Hoe vaker ze bespoten voedsel eten, hoe lekkerder ze het gaan vinden.
Dat blijkt uit een nieuw onderzoek gepubliceerd in Proceedings of the Royal Society B. De hommels bleken zich na verloop van tijd steeds vaker te goed te doen aan voedsel dat behandeld is met het bestrijdingsmiddel neonicotinoïde. Een gedraging die veel weg lijkt te hebben van een verslaving.
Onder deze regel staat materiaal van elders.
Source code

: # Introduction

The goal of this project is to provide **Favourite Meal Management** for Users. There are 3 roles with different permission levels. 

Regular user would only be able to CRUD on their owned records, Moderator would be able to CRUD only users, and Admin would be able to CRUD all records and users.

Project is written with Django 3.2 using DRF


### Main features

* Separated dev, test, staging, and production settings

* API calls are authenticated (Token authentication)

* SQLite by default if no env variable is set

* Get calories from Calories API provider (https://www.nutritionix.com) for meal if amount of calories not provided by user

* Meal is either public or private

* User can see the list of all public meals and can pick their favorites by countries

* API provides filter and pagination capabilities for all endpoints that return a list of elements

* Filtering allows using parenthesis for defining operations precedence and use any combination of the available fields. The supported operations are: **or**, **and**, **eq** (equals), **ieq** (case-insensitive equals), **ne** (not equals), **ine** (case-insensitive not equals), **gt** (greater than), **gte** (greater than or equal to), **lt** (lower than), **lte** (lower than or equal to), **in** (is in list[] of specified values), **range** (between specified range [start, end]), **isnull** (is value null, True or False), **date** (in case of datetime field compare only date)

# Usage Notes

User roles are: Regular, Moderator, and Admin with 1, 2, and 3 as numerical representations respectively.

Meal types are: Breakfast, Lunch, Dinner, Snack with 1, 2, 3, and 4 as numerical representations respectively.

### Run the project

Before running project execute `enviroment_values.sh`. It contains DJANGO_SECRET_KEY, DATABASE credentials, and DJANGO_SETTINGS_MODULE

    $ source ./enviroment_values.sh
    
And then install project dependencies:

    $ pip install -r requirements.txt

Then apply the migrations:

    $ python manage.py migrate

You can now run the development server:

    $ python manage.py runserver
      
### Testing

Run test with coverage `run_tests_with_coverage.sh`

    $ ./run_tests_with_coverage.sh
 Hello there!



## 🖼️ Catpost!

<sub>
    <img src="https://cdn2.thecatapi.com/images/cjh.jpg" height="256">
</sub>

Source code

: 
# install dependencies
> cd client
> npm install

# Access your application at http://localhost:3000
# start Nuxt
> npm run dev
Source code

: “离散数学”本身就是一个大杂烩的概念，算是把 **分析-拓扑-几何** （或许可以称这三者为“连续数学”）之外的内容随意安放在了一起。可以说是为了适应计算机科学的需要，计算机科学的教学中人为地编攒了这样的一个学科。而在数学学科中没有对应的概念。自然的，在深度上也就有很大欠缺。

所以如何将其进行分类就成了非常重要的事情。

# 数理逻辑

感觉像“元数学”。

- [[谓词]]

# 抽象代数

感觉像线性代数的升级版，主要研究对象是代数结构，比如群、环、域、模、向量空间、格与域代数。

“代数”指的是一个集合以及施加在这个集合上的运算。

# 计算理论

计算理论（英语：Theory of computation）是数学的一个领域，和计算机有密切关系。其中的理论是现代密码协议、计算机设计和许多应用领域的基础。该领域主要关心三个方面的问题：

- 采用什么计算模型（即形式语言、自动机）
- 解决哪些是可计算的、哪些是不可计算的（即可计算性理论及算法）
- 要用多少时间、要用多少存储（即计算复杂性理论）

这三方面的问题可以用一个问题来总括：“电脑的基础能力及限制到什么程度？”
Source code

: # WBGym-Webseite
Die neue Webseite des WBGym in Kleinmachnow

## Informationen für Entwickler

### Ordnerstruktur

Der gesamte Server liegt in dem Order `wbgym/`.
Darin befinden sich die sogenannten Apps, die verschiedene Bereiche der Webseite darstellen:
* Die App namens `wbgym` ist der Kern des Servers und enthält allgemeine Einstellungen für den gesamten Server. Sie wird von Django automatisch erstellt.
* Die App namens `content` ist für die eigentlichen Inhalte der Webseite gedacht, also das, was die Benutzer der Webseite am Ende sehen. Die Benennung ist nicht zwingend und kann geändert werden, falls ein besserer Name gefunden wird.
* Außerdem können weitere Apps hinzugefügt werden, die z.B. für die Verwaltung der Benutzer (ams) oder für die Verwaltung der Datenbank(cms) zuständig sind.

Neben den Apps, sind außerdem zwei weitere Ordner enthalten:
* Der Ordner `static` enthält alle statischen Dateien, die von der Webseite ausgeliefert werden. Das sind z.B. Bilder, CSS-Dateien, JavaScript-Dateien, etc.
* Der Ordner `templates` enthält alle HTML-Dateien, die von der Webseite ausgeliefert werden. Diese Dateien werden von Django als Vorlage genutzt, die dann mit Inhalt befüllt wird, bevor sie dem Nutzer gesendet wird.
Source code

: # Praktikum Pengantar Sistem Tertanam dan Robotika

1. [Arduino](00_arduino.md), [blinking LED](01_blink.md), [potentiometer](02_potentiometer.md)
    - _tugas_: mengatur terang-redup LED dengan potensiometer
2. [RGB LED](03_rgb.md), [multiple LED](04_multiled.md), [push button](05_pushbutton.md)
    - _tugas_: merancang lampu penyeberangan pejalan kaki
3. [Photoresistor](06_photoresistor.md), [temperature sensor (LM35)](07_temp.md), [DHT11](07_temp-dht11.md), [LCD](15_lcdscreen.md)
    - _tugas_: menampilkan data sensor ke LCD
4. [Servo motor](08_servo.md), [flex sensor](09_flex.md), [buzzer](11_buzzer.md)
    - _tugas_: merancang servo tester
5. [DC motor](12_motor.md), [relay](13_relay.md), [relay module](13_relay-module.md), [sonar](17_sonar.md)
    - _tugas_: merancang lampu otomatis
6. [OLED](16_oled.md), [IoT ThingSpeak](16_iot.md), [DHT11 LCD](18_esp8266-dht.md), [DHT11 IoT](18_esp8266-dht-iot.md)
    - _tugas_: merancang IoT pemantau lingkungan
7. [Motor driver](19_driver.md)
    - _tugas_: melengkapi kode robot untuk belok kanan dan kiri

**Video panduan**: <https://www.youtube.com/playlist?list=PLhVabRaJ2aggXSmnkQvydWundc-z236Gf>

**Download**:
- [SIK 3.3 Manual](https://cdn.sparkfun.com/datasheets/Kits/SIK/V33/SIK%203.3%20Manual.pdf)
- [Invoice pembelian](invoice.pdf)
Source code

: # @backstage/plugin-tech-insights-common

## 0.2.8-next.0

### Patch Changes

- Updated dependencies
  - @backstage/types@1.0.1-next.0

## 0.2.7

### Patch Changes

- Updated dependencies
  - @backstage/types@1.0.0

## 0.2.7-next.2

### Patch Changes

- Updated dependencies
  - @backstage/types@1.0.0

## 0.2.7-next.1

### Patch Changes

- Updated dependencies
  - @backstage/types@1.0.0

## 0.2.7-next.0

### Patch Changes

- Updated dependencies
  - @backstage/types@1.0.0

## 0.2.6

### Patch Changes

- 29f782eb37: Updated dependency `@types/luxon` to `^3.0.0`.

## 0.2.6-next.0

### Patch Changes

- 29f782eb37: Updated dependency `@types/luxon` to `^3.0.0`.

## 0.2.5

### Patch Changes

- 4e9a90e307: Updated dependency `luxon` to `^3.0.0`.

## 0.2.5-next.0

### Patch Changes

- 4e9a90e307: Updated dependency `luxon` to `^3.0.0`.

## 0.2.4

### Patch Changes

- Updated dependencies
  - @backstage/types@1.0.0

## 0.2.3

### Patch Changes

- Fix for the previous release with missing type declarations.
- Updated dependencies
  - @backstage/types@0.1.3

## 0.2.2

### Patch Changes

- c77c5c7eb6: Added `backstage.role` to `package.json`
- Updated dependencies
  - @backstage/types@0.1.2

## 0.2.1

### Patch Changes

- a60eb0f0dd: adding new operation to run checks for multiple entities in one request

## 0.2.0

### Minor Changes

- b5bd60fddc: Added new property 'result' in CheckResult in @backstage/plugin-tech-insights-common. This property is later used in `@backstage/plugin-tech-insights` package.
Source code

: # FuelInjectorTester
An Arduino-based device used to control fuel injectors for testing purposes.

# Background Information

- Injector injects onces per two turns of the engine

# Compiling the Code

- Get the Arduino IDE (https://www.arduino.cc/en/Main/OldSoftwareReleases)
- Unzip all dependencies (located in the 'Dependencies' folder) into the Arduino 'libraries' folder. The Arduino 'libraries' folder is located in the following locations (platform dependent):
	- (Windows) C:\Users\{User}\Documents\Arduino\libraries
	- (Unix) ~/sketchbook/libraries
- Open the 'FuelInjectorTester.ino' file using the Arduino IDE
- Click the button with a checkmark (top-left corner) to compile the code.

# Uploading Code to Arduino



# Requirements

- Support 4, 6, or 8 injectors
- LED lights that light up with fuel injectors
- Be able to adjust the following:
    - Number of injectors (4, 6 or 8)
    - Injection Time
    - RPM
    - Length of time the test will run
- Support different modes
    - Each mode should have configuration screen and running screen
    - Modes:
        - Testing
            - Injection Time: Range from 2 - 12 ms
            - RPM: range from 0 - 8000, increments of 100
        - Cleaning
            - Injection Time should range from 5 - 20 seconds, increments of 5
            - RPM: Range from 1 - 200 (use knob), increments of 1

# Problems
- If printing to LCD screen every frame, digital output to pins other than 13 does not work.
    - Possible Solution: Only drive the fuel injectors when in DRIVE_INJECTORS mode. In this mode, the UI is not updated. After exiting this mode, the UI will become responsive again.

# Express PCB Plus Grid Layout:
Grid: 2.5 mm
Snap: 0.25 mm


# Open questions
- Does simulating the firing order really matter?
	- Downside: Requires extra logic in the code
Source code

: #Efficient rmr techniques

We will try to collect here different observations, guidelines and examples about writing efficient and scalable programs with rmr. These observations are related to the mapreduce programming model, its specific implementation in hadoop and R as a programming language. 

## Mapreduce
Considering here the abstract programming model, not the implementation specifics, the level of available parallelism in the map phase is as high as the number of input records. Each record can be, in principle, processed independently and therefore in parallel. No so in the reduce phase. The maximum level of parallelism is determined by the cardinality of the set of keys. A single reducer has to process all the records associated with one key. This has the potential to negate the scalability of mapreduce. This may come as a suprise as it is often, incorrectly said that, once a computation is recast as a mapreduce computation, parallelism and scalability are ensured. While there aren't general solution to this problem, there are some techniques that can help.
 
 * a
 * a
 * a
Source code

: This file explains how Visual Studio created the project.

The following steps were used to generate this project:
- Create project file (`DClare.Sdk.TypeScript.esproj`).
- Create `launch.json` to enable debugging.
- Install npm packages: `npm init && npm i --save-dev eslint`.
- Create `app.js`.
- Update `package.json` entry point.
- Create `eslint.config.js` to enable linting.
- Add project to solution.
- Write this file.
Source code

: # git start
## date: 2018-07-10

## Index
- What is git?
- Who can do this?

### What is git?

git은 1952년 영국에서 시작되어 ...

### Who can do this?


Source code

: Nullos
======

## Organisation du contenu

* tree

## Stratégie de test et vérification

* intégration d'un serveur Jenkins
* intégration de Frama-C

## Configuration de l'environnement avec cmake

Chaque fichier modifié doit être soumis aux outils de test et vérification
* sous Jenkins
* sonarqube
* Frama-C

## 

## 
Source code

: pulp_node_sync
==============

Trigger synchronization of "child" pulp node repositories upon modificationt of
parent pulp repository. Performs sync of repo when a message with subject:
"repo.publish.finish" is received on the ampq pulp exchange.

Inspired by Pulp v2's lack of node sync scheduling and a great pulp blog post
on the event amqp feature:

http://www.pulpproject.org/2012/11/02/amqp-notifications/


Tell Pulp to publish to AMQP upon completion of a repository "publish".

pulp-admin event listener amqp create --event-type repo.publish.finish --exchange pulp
De onderzoekers testten in het onderzoek neonicotinoïden, een klasse van pesticiden die chemisch verwant is aan nicotine. Neonicotinoïde is op dit moment een van de meest gebruikte klasse van pesticiden wereldwijd, ondanks het verbod ervan in de EU. De impact van neonicotinoïden op bijen is fel bediscussieerd en de beslissing voor het verbod erop heeft gemengde reacties teweeggebracht.
Onderzoek
In de studie volgde het team tien hommelkolonies gedurende tien dagen. Elke kolonie kreeg toegang tot zijn eigen gebied, waarin de hommels konden kiezen tussen voedsel met, en voedsel zonder neonicotinoïden. “Veel studies waarin neonicotinoïden centraal staan, voeden de dieren uitsluitend met bespoten voedsel, maar in werkelijkheid hebben wilde hommels de keuze over wat ze eten,” zegt onderzoeker Andre Arces. “We wilden te weten komen of de hommels het pesticide konden opsporen en of ze het zouden vermijden door zich te voeden met het pesticidevrije voedsel dat we ook aanbieden.”
Detecteren
In eerste instantie leken de hommels inderdaad een voorkeur te hebben voor het pesticidevrije voedsel. Maar na verloop van tijd begonnen ze zich toch steeds meer op het bespoten voedsel te richten. De hommels bleven een voorliefde houden voor het voedsel met neonicotinoïde, zelfs nadat de voerbakken werden verplaatst. Dit betekent dat ze het pesticide in het eten kunnen detecteren.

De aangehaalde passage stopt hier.